As we stand on the edge of a new year, many of us are naturally reflecting on where we have been and where we hope to go. The world calls this “New Year’s resolutions.” Scripture calls it something deeper: repentance, faith, renewal, and hope.
This past Lord’s Day, we looked at the gracious invitation of Hebrews 4:14–16. Because we have a great High Priest—Jesus Christ, the Son of God—we are called to hold fast our confession and to draw near to the throne of grace with confidence, that we may receive mercy and find grace to help in time of need.
That invitation assumes something fundamental about the Christian life: we need help.
Weakness Is The Way Of The Christian Life
The Christian life is not a story of self-improvement, but of death and resurrection in Christ. We die to ourselves daily so that we may live in Christ. We confess our sins because we are weak. We draw near because we cannot stand on our own. And when we do, we find mercy for our guilt and grace for real, ongoing change.
Scripture teaches us that when we are weak, then we are strong—not because weakness is good in itself, but because weakness drives us to Christ (2 Corinthians 12:9–10). Embracing weakness is not self-pity or defeatism; it is humble faith. It is acknowledging reality and bringing that reality to the only place where help is found.
Drawing Near Requires Honesty, Prayer, And Community
To draw near to the throne of grace means we must be honest—honest with God, honest with ourselves, and honest with one another. It means confessing not only the shortcomings and sins we clearly see, but also being humble enough to receive correction and feedback about those we do not see. We can’t do this alone.
This requires discipline and desperation in prayer. A prayerless Christian is not a strong Christian, but a self-reliant one (or at least someone who thinks they are). We pray because we know we need help. We pray because God reigns and listens and cares. We pray because grace is actually given. And this is true in every area of the Christian life. When we faithfully embrace the ordinary means of grace that God has given, grace is actually given. And we do not do this alone.
The Christian life is a community project. God has not designed us to pursue holiness in isolation.
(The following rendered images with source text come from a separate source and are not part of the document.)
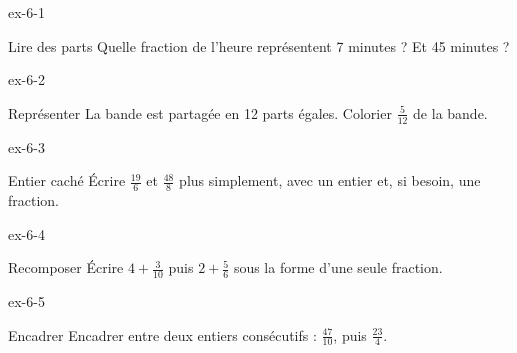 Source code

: \clearpage{}
\begin{blocLivre}{ex-6-1}\begin{exercice}[1]{Lire des parts}
Quelle fraction de l’heure représentent 7 minutes ? Et 45 minutes ?
\end{exercice}\end{blocLivre}
\begin{blocLivre}{ex-6-2}\begin{exercice}[1]{Représenter}
La bande est partagée en 12 parts égales. Colorier $\frac5{12}$ de la bande.
\label{fig-ex-6-2}
\end{exercice}\end{blocLivre}
\begin{blocLivre}{ex-6-3}\begin{exercice}[1]{Entier caché}
Écrire $\frac{19}6$ et $\frac{48}8$ plus simplement, avec un entier et, si besoin, une fraction.
\end{exercice}\end{blocLivre}
\begin{blocLivre}{ex-6-4}\begin{exercice}[1]{Recomposer}
Écrire $4+\frac3{10}$ puis $2+\frac56$ sous la forme d’une seule fraction.
\end{exercice}\end{blocLivre}
\begin{blocLivre}{ex-6-5}\begin{exercice}[1]{Encadrer}
Encadrer entre deux entiers consécutifs : $\frac{47}{10}$, puis $\frac{23}4$.
\end{exercice}\end{blocLivre}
We need the ordinary means of grace. We need Covenant Renewal Worship each Lord’s Day. As Spurgeon said, “The Lord’s Day is the market day for the soul, where we trade our sins for His grace, our weakness for His strength, our sorrow for His joy.” We need the preached Word, the sacraments, prayer, and fellowship. But we also need one another throughout the week—encouraging, exhorting, forgiving, praying for, and bearing one another’s burdens.
The church is not meant to be an event we attend once a week, but the center of our lives every day. Often people avoid this reality because they have been hurt by the church in some way. But if we are going to be faithful, church hurt is unavoidable. We’re a bunch of sinners—messes in progress—who make mistakes, fail each other, and hurt each other intentionally and unintentionally. We are God’s household, and therefore a family; and like all families we hurt each other and fail each other, but we also forgive each other, love each other, and help each other. It’s a lot easier to walk away from the church when you get hurt if you keep the church on the margins of your life. But if the church is at the center of our lives we’ll be more prone to work things out and stay.
As John Stott once said, “If the church is central to God’s purpose, as seen in both history and the gospel [and it is], it must surely also be central to our lives. How can we take lightly what God takes so seriously? How dare we push to the perimeter what God has placed at the center?”
Is the church central to your life, or are you trying to go at it alone? When is the last time you asked for prayer? When is the last time you asked for help? When is the last time you prayed for others? When is the last time you freely forgave others, not because they deserved it or said and did all the right things, but because God in Christ has forgiven you of far more and far worse? Are you taking advantage of all the church is and has to offer, or are you seeking to be self-reliant?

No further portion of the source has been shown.